Furthermore, there is evidence for maturation of these reversal cells into bone-forming osteoblasts during the progress of the reversal phase, based on the inverse gradients of osterix, a later maturation marker,(36) and of smooth muscle actin (SMA), a motility marker reported to decrease in maturing osteoblasts.(37)
Another important characteristic of the reversal surfaces in the context of osteoblast recruitment is that they show a higher cell density than bone-lining cells on quiescent surfaces.(22).Furthermore, this enrichment was recently stressed to be obligatory for initiation of bone formation, that is, for coupling,because bone formation is detected only above a certain level of cell density,(23) and because remodeling cycles abort in pathological situations where this enrichment does not occur(11)(see ‘Functional evidence for a role of reversal surface events in coupling: lessons from reversal phase ‘arrest’).

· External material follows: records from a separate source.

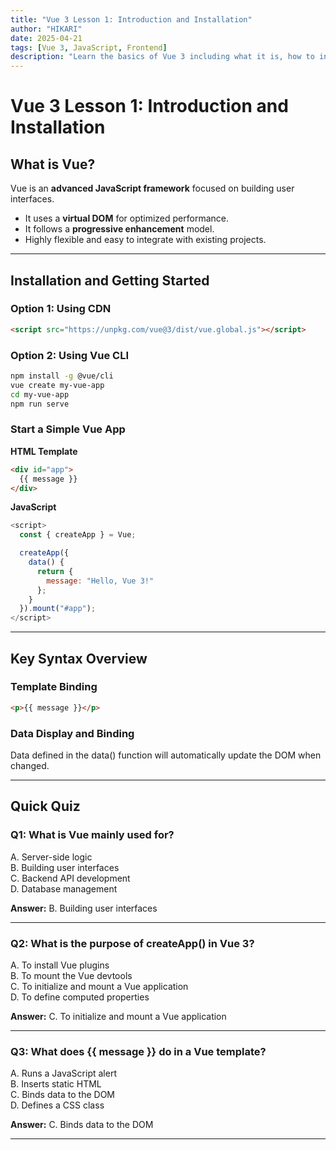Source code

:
 ```yaml
---
title: "Vue 3 Lesson 1: Introduction and Installation"
author: "HIKARI"
date: 2025-04-21
tags: [Vue 3, JavaScript, Frontend]
description: "Learn the basics of Vue 3 including what it is, how to install it, and basic syntax."
---
```


# Vue 3 Lesson 1: Introduction and Installation

## What is Vue?

Vue is an **advanced JavaScript framework** focused on building user interfaces.

- It uses a **virtual DOM** for optimized performance.
- It follows a **progressive enhancement** model.
- Highly flexible and easy to integrate with existing projects.

---

## Installation and Getting Started

### Option 1: Using CDN

```html
<script src="https://unpkg.com/vue@3/dist/vue.global.js"></script>
```

### Option 2: Using Vue CLI

```bash
npm install -g @vue/cli
vue create my-vue-app
cd my-vue-app
npm run serve
```

### Start a Simple Vue App

**HTML Template**

```html
<div id="app">
  {{ message }}
</div>
```

**JavaScript**
```js
<script>
  const { createApp } = Vue;

  createApp({
    data() {
      return {
        message: "Hello, Vue 3!"
      };
    }
  }).mount("#app");
</script>
```

---

## Key Syntax Overview

### Template Binding

```html
<p>{{ message }}</p>
```

### Data Display and Binding

Data defined in the data() function will automatically update the DOM when changed.


---

## Quick Quiz

### Q1: What is Vue mainly used for?

A. Server-side logic  
B. Building user interfaces  
C. Backend API development  
D. Database management  

**Answer:** B. Building user interfaces

---

### Q2: What is the purpose of createApp() in Vue 3?

A. To install Vue plugins  
B. To mount the Vue devtools  
C. To initialize and mount a Vue application  
D. To define computed properties  

**Answer:** C. To initialize and mount a Vue application


---

### Q3: What does {{ message }} do in a Vue template?

A. Runs a JavaScript alert  
B. Inserts static HTML  
C. Binds data to the DOM  
D. Defines a CSS class  

**Answer:** C. Binds data to the DOM


---


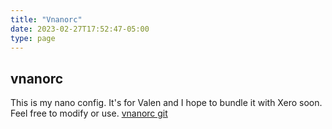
 ```yaml
---
title: "Vnanorc"
date: 2023-02-27T17:52:47-05:00
type: page
---
```


## vnanorc

This is my nano config. It's for Valen and I hope to bundle it with Xero soon. Feel free to modify or use. [vnanorc git](https://github.com/keyaedisa/vnanorc)
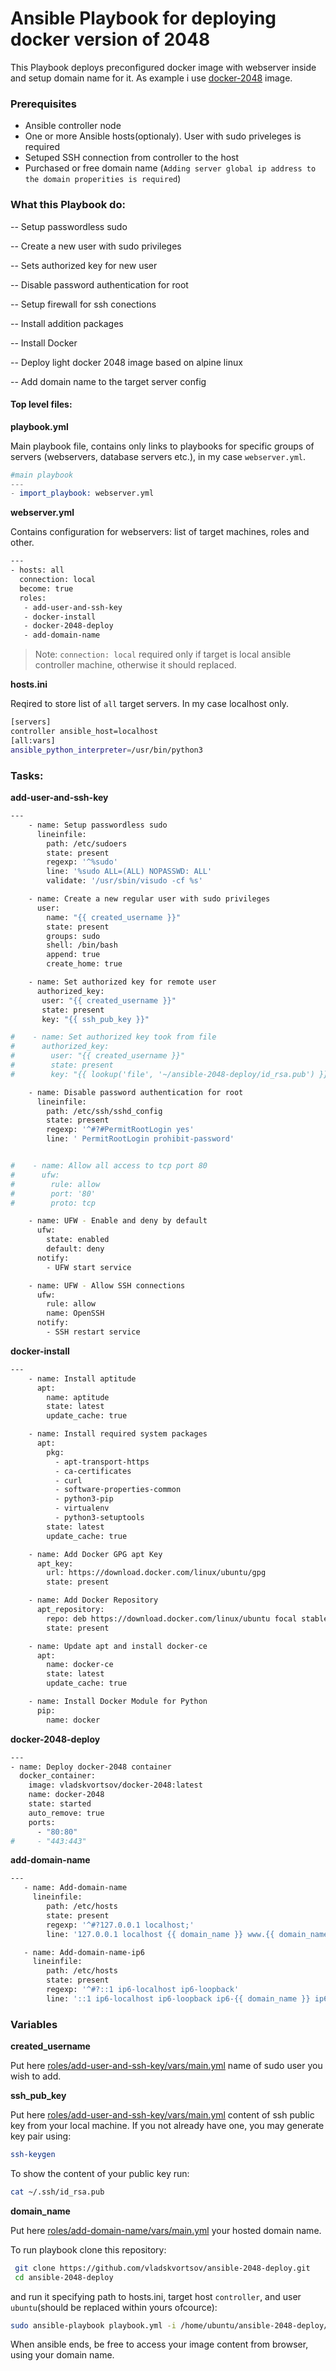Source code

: # Ansible Playbook for deploying docker version of 2048

This Playbook deploys preconfigured docker image with webserver inside and setup domain name for it. As example i use [docker-2048][git-2048] image.

### Prerequisites

- Ansible controller node
- One or more Ansible hosts(optionaly). User with sudo priveleges is required
- Setuped SSH connection from controller to the host
- Purchased or free domain name (`Adding server global ip address to the domain properities is required`)

### What this Playbook do:

-- Setup passwordless sudo

-- Create a new user with sudo privileges

-- Sets authorized key for new user

-- Disable password authentication for root

-- Setup firewall for ssh conections

-- Install addition packages

-- Install Docker

-- Deploy light docker 2048 image based on alpine linux

-- Add domain name to the target server config

#### Top level files:

**playbook.yml**

Main playbook file, contains only links to playbooks for specific groups of servers (webservers, database servers etc.), in my case `webserver.yml`.

```s
#main playbook
---
- import_playbook: webserver.yml
```

**webserver.yml**

Contains configuration for webservers: list of target machines, roles and other.

```sh
---
- hosts: all
  connection: local
  become: true
  roles:
   - add-user-and-ssh-key
   - docker-install
   - docker-2048-deploy
   - add-domain-name
```
> Note: `connection: local` required only if target is local ansible controller  machine, otherwise it should replaced.

**hosts.ini**

Reqired to store list of `all` target servers. In my case localhost only.
```sh
[servers]
controller ansible_host=localhost
[all:vars]
ansible_python_interpreter=/usr/bin/python3
```

### Tasks:

**add-user-and-ssh-key**

```sh
---
    - name: Setup passwordless sudo
      lineinfile:
        path: /etc/sudoers
        state: present
        regexp: '^%sudo'
        line: '%sudo ALL=(ALL) NOPASSWD: ALL'
        validate: '/usr/sbin/visudo -cf %s'

    - name: Create a new regular user with sudo privileges
      user:
        name: "{{ created_username }}"
        state: present
        groups: sudo
        shell: /bin/bash
        append: true
        create_home: true

    - name: Set authorized key for remote user
      authorized_key:
       user: "{{ created_username }}"
       state: present
       key: "{{ ssh_pub_key }}"

#    - name: Set authorized key took from file
#      authorized_key:
#        user: "{{ created_username }}"
#        state: present
#        key: "{{ lookup('file', '~/ansible-2048-deploy/id_rsa.pub') }}"

    - name: Disable password authentication for root
      lineinfile:
        path: /etc/ssh/sshd_config
        state: present
        regexp: '^#?#PermitRootLogin yes'
        line: ' PermitRootLogin prohibit-password'


#    - name: Allow all access to tcp port 80
#      ufw:
#        rule: allow
#        port: '80'
#        proto: tcp

    - name: UFW - Enable and deny by default
      ufw:
        state: enabled
        default: deny
      notify:
        - UFW start service

    - name: UFW - Allow SSH connections
      ufw:
        rule: allow
        name: OpenSSH
      notify:
        - SSH restart service

```

**docker-install**

```sh
---
    - name: Install aptitude
      apt:
        name: aptitude
        state: latest
        update_cache: true

    - name: Install required system packages
      apt:
        pkg:
          - apt-transport-https
          - ca-certificates
          - curl
          - software-properties-common
          - python3-pip
          - virtualenv
          - python3-setuptools
        state: latest
        update_cache: true

    - name: Add Docker GPG apt Key
      apt_key:
        url: https://download.docker.com/linux/ubuntu/gpg
        state: present

    - name: Add Docker Repository
      apt_repository:
        repo: deb https://download.docker.com/linux/ubuntu focal stable
        state: present

    - name: Update apt and install docker-ce
      apt:
        name: docker-ce
        state: latest
        update_cache: true

    - name: Install Docker Module for Python
      pip:
        name: docker
```

**docker-2048-deploy**

```sh
---    
- name: Deploy docker-2048 container
  docker_container:
    image: vladskvortsov/docker-2048:latest
    name: docker-2048
    state: started
    auto_remove: true
    ports:
      - "80:80"
#     - "443:443"
```

**add-domain-name**

```sh
---
   - name: Add-domain-name
     lineinfile:
        path: /etc/hosts
        state: present
        regexp: '^#?127.0.0.1 localhost;'
        line: '127.0.0.1 localhost {{ domain_name }} www.{{ domain_name }};'

   - name: Add-domain-name-ip6
     lineinfile:
        path: /etc/hosts
        state: present
        regexp: '^#?::1 ip6-localhost ip6-loopback'
        line: '::1 ip6-localhost ip6-loopback ip6-{{ domain_name }} ip6-www.{{ domain_name }}'
```

### Variables

**created_username**

Put here [roles/add-user-and-ssh-key/vars/main.yml][user-var] name of sudo user you wish to add.

**ssh_pub_key**

Put here [roles/add-user-and-ssh-key/vars/main.yml][user-var] content of ssh
public key from your local machine. If you not already have one, you may generate key pair using:

```sh
ssh-keygen
```

 To show the content of your public key run:

```sh
cat ~/.ssh/id_rsa.pub
```

**domain_name**

Put here [roles/add-domain-name/vars/main.yml][domain-var] your hosted domain name.



To run playbook clone this repository:

```sh
 git clone https://github.com/vladskvortsov/ansible-2048-deploy.git
 cd ansible-2048-deploy
```

and run it specifying path to hosts.ini, target host `controller`, and user `ubuntu`(should be replaced within yours ofcource):

```sh
sudo ansible-playbook playbook.yml -i /home/ubuntu/ansible-2048-deploy/hosts.ini -l controller -u ubuntu
```


When ansible ends, be free to access your image content from browser, using your domain name.

[git-2048]: <https://github.com/vladskvortsov/docker-2048.git>
[user-var]:<https://github.com/vladskvortsov/ansible-2048-deploy/blob/master/roles/add-user-and-ssh-key/vars/main.yml>
[domain-var]: <https://github.com/vladskvortsov/ansible-2048-deploy/blob/master/roles/add-domain-name/vars/main.yml>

These recent quantitative histomorphometric studies thus demonstrate the earlier proposal that initiation of bone formation requires a sufficient number of new osteoblasts in the resorption cavity.(38)
An important issue is where the newly generated cells come from. Cell proliferation on the bone surface is rarely detected,(38) including in human cancellous bone.(22) One could consider osteocytes released by the resorbing osteoclasts(39) to contribute to this colonization, as osteocytes were recently shown to be able to revert into mature osteoblasts,(40) but this contribution remains to be proven during the bone-remodeling process.
Thus, the contribution of reversal surface activities to osteoblastogenesis appears to be more through differentiation, and the gain in cell number on the bone surface requires recruitment from other sources.
The role of reversal cells
Reversal cells smoothing out the reversal surfaces: a role of‘reversal matrix’ in coupling?
Reversal cells also modify the surface of the eroded matrix left behind the osteoclast. Notably,this modification provides them progressively with a new matrix environment, which may be critical for the osteoblast maturation described in ‘Bone-lining cells, reversal cells and osteoblast recruitment’,(41) as well as for the physical connection between the new and old matrix.
This modification can be seen as a smoothening process, requiring both catabolic and anabolic activities.(12) Cleaning of resorption debris has been emphasized in several models, and was especially investigated in situations where excessive amounts of organic material were allowed to accumulate in the osteoclastic resorption zone.(17,34,42) Interestingly, this cleaning activity corresponds with the observation that early reversal cells next to osteoclasts express collagenolytic matrix metalloproteinases (MMPs) that diffuse into the resorption area, as shown in rabbit(43) and rat(44) bone. In line with this, early maturation stages of osteoblasts were reported to correspond with high MMP expression. Reversal cells contribute also to the generation of cement lines.(17). These are defined as basophilic material deposited on the eroded surface. Surprisingly, their composition is poorly known. They are reported to be rich in mucopolysaccharide and osteopontin. They may also contain bone sialoprotein and osteoclast products, such as TRAcP, which are factors able to affect osteoblast-lineage cells and bone formation.(42) Functional evidence for a role of reversal surface events in coupling: lessons from reversal phase ‘arrest’.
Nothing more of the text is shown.